**WHAT THE EXERCISE ASKS**. Copy out exactly the lines from the start of the data to the line containing "Updating to recent". Include both.

Data entries:
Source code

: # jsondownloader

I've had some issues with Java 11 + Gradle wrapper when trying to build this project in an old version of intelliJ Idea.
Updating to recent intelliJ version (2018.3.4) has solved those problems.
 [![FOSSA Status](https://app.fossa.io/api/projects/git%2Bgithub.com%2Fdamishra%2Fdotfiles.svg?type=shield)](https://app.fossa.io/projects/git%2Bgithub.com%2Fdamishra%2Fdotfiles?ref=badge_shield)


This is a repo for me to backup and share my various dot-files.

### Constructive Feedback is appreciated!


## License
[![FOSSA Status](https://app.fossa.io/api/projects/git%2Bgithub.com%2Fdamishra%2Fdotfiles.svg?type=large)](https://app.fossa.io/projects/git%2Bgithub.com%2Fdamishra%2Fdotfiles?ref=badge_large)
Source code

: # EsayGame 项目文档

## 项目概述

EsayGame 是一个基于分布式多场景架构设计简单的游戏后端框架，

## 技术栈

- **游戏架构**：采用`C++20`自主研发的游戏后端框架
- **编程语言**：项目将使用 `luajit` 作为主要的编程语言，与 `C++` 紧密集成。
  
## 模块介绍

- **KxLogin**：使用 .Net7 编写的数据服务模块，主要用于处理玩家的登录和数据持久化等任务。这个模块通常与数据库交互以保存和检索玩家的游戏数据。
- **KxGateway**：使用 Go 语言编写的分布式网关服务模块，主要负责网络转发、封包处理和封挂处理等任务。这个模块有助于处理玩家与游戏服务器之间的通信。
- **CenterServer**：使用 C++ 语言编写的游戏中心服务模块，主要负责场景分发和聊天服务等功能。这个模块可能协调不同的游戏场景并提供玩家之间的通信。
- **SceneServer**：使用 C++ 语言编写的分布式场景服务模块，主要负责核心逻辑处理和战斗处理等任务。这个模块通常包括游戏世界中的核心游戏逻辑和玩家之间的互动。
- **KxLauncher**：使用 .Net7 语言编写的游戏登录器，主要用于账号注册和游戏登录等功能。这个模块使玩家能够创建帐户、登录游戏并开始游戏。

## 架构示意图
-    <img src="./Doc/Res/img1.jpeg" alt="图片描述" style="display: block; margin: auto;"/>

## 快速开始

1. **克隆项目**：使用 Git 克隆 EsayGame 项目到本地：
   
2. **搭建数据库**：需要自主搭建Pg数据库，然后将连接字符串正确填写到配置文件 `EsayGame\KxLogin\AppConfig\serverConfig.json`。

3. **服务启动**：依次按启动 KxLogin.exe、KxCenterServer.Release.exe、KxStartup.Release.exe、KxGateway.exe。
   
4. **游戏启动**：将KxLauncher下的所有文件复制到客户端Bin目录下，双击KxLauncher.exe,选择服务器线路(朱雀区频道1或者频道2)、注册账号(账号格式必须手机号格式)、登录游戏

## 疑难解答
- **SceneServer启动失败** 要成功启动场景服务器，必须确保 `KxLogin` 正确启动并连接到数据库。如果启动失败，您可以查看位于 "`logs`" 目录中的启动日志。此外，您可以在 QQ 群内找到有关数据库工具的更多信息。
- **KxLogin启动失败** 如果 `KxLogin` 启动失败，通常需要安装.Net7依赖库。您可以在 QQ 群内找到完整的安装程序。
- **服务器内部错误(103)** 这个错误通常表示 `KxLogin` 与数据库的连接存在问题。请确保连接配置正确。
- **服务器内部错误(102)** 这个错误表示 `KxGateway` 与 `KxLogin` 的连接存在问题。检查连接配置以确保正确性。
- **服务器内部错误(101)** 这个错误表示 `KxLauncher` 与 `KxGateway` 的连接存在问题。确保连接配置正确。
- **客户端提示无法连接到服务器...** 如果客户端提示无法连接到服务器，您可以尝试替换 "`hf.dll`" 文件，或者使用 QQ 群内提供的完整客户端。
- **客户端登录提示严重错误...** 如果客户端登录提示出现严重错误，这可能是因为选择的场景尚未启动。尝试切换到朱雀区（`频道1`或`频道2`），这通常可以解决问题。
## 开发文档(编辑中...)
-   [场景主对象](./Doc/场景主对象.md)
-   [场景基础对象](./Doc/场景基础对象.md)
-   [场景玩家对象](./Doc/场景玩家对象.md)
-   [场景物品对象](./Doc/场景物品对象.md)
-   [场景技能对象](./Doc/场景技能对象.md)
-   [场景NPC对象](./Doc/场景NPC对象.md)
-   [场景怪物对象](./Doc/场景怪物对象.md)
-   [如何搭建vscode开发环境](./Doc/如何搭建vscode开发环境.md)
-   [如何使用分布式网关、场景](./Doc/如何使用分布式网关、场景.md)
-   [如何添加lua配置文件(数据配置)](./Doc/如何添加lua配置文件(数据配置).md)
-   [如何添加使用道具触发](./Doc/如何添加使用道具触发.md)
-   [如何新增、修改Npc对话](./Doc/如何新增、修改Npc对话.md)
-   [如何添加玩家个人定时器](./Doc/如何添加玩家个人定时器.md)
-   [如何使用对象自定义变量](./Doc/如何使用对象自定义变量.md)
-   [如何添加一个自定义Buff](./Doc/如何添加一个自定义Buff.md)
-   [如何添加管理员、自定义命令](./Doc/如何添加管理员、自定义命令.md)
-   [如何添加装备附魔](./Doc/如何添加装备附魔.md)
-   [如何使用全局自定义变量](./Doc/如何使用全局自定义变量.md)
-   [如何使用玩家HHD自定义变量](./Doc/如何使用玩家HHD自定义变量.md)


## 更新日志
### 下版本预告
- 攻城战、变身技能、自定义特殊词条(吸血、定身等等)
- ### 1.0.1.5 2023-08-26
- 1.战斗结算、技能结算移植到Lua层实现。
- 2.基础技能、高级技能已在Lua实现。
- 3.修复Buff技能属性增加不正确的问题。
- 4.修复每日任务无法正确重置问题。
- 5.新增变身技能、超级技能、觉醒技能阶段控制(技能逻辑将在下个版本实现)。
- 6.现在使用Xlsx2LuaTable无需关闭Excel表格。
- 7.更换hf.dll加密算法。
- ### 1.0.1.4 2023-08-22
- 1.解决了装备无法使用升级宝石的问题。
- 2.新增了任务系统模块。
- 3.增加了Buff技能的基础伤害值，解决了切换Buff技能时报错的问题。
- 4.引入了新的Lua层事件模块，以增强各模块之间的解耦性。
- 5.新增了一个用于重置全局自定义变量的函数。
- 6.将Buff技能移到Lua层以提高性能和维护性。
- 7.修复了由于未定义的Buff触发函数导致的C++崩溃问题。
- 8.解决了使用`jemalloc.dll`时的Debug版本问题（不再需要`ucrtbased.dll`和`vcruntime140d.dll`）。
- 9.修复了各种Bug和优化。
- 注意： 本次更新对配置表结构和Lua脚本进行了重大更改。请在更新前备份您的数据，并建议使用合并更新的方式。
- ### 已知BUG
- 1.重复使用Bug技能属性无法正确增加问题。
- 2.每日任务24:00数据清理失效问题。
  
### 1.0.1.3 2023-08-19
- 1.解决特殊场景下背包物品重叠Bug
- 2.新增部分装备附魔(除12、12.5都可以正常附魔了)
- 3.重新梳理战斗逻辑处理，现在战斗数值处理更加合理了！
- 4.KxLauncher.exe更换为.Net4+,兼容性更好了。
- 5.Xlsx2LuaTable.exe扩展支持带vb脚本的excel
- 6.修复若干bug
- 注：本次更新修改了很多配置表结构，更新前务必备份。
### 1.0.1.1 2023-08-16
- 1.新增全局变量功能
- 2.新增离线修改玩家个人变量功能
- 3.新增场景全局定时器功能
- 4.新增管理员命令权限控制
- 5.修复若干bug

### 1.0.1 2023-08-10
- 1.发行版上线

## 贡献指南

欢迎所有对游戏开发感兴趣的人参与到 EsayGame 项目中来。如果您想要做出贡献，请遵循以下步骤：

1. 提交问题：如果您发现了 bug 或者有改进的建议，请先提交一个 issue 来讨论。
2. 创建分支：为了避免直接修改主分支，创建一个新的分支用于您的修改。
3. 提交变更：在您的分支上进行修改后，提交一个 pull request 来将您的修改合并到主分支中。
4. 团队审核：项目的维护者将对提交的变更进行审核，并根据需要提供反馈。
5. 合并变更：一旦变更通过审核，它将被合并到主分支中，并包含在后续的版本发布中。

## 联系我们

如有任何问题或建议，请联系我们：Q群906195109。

**WRITTEN REPLY**.
Source code

: # jsondownloader

I've had some issues with Java 11 + Gradle wrapper when trying to build this project in an old version of intelliJ Idea.
Updating to recent intelliJ version (2018.3.4) has solved those problems.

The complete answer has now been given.